Verträge dieser Art bestehen außer mit Österreich noch mit den Niederlanden, Italien, Belgien, Luxemburg, Spanien, Jugoslawien, Griechenland und der Türkei. Wer diese Linder im Urlaub besucht, sollte sich vorher bei seiner zuständigen Pflichtkrankenkasse eine Mitgliedsbescheinigung besorgen. Im Krankheitsfalle kann sich der Urlauber bei einer Krankenkasse des Urlaubslandes (die Anschriften sind in einem Merkblatt enthalten, das die deutschen Kassen verteilen) einen Krankenschein für den ausländischen Arzt abholen. Im Notfall genügt auch die Mitgliedsbescheinigung. Dann besorgen sich die Ärzte den Krankenschein selber.

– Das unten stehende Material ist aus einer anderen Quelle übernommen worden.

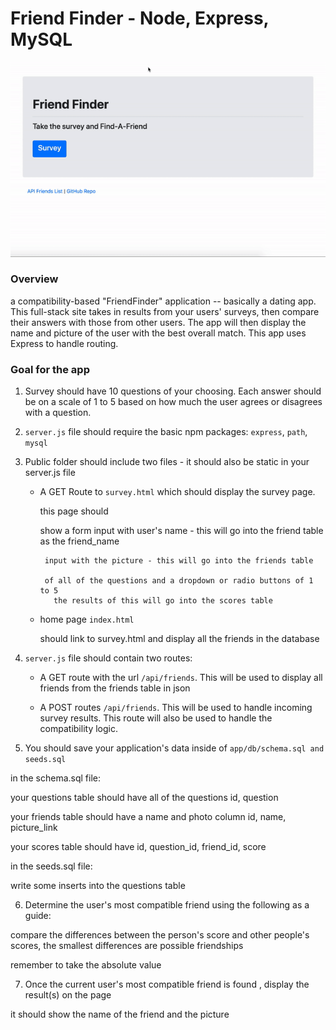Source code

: # Friend Finder - Node, Express, MySQL

![](Friend-Finder.gif)

### Overview

a compatibility-based "FriendFinder" application -- basically a dating app. This full-stack site takes in results from your users' surveys, then compare their answers with those from other users. The app will then display the name and picture of the user with the best overall match. This app uses Express to handle routing.

### Goal for the app

1.  Survey should have 10 questions of your choosing. Each answer should be on a scale of 1 to 5 based on how much the user agrees or disagrees with a question.

2.  `server.js` file should require the basic npm packages: `express`, `path`, `mysql`

3.  Public folder should include two files - it should also be static in your server.js file

    - A GET Route to `survey.html` which should display the survey page.

      this page should

      show a form
      input with user's name - this will go into the friend table as the friend_name

           input with the picture - this will go into the friends table

           of all of the questions and a dropdown or radio buttons of 1 to 5
             the results of this will go into the scores table

    - home page `index.html`

      should link to survey.html and display all the friends in the database

4.  `server.js` file should contain two routes:

    - A GET route with the url `/api/friends`. This will be used to display all friends from the friends table in json

    - A POST routes `/api/friends`. This will be used to handle incoming survey results. This route will also be used to handle the compatibility logic.

5.  You should save your application's data inside of `app/db/schema.sql and seeds.sql`

in the schema.sql file:

your questions table should have all of the questions
id, question

your friends table should have a name and photo column
id, name, picture_link

your scores table should have
id, question_id, friend_id, score

in the seeds.sql file:

write some inserts into the questions table

6. Determine the user's most compatible friend using the following as a guide:

compare the differences between the person's score and other people's scores, the smallest differences are possible friendships

remember to take the absolute value

7. Once the current user's most compatible friend is found , display the result(s) on the page

it should show the name of the friend and the picture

Wichtig ist allerdings: Im Ausland werden Krankenkosten nach dem jeweils in diesem Land geltenden Versicherungsrecht erstattet, das in vielen Fällen vom deutschen Recht abweicht. So müssen Urlauber, die beispielsweise in französische Krankenhäuser eingeliefert werden, damit rechnen, daß sie zehn Prozent der Krankenkosten selber zu bezahlen haben. Einzelheiten sind bei den heimischen Krankenkassen zu erfahren. Wer ganz auf Nummer sicher gehen will, schließt für seine Ferien eine Zusatzversicherung ab. Viele Reiseunternehmen bieten solche Versicherungen an, oft sind sie bereits ohne besondere Verabredung im Pauschalpreis für die Reise enthalten.

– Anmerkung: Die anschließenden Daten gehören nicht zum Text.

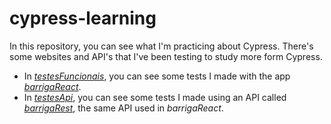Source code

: # cypress-learning
In this repository, you can see what I'm practicing about Cypress. There's some websites and API's that I've been testing to study more form Cypress.
- In *[testesFuncionais](https://github.com/KarenStackoski/cypress-learning/tree/main/cypress/e2e/testesFuncionais)*, you can see some tests I made with the app *[barrigaReact](https://barrigareact.wcaquino.me)*.
- In *[testesApi](https://github.com/KarenStackoski/cypress-learning/tree/main/cypress/e2e/testeApi)*, you can see some tests I made using an API called *[barrigaRest](https://barrigarest.wcaquino.me)*, the same API used in *barrigaReact*.
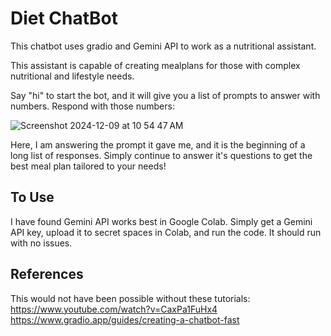 # Diet ChatBot

This chatbot uses gradio and Gemini API to work as a nutritional assistant. 

This assistant is capable of creating mealplans for those with complex nutritional and lifestyle needs. 

Say "hi" to start the bot, and it will give you a list of prompts to answer with numbers. Respond with those numbers: 

![Screenshot 2024-12-09 at 10 54 47 AM](https://github.com/user-attachments/assets/59772959-1c5a-437a-89d4-65f368e15a5c)

Here, I am answering the prompt it gave me, and it is the beginning of a long list of responses. Simply continue to answer it's questions to get the best meal plan tailored to your needs!

## To Use

I have found Gemini API works best in Google Colab. Simply get a Gemini API key, upload it to secret spaces in Colab, and run the code. It should run with no issues.






## References

This would not have been possible without these tutorials:
https://www.youtube.com/watch?v=CaxPa1FuHx4
https://www.gradio.app/guides/creating-a-chatbot-fast
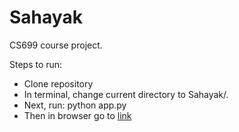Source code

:# Sahayak
CS699 course project.

Steps to run:
- Clone repository
- In terminal, change current directory to Sahayak/.
- Next, run: python app.py
- Then in browser go to [link](http://127.0.0.1:5000/)

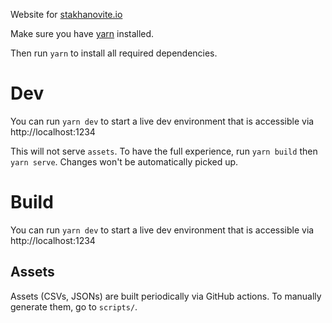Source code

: Website for [stakhanovite.io](https://stakhanovite.io)

Make sure you have [yarn](https://yarnpkg.com/) installed.

Then run `yarn` to install all required dependencies.
# Dev

You can run `yarn dev` to start a live dev environment that is accessible via http://localhost:1234 

This will not serve `assets`. To have the full experience, run `yarn build` then `yarn serve`. Changes won't be automatically picked up.
# Build

You can run `yarn dev` to start a live dev environment that is accessible via http://localhost:1234 

## Assets

Assets (CSVs, JSONs) are built periodically via GitHub actions. To manually generate them,  go to `scripts/`.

Hin und wieder passiert es allerdings auch außerhalb Österreichs, daß die Ärzte bei deutschen Kunden privat liquidieren. Die Allgemeinen Ortskrankenkassen raten, in all diesen Fällen möglichst genau spezifizierte Rechnungen mitzubringen und nach der Rückkehr aus dem Urlaub bei der Kasse einzureichen. „Aus Kulanzgründen“, so Abteilungsdirektor Jauch von der AOK Hamburg, „erstatten wir dann meistens diejenigen Kosten, die nach dem jeweiligen Versicherungsrecht sonst erstattet worden wären,“ Ein Rechtsanspruch auf diese Erstattung besteht allerdings nicht.

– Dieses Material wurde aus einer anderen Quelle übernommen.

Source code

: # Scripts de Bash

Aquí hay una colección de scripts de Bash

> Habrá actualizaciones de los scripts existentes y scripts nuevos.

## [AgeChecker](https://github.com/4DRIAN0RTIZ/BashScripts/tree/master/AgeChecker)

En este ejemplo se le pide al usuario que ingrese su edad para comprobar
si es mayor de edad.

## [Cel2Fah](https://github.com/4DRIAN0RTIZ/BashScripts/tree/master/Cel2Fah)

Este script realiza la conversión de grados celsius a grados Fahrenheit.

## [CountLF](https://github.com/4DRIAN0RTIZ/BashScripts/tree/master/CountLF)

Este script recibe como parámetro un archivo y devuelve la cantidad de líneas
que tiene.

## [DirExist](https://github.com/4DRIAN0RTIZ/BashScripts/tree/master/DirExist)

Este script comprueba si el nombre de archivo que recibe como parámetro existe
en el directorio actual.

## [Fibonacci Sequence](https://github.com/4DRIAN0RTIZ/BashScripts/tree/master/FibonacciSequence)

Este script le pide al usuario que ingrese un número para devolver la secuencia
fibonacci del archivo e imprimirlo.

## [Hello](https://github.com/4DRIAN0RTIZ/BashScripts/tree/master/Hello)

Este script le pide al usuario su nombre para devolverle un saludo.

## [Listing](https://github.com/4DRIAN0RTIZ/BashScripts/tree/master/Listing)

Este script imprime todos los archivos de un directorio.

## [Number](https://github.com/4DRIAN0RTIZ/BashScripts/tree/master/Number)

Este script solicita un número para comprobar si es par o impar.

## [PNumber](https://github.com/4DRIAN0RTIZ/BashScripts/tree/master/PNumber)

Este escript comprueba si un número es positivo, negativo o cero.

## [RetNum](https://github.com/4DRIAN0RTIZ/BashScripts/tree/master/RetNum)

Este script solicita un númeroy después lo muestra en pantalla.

Auch Österreich-Urlauber sollen ihre Privat-Rechnungen bei ihrer jeweiligen Pflichtkrankenkasse einreichen. Ihnen wird das österreichische Pflicht-Honorar auf jeden Fall zurückerstattet. Die zum Teil erklecklichen Differenzbeträge zwischen Erstattungsbetrag und Rechnungsbetrag gehen freilich zu Lasten des Urlaubers. Wer dieses Risiko scheut und auch keine Zusatzversicherung abschließen will, sollte Tirol, Salzburg und die Steiermark meiden und in die österreichischen Bundesländer Kärnten, Vorarlberg, Ober- und Niederösterreich fahren. Dort werden deutsche Kassenpatienten mit Krankenschein von allen Ärzten widerspruchslos akzeptiert.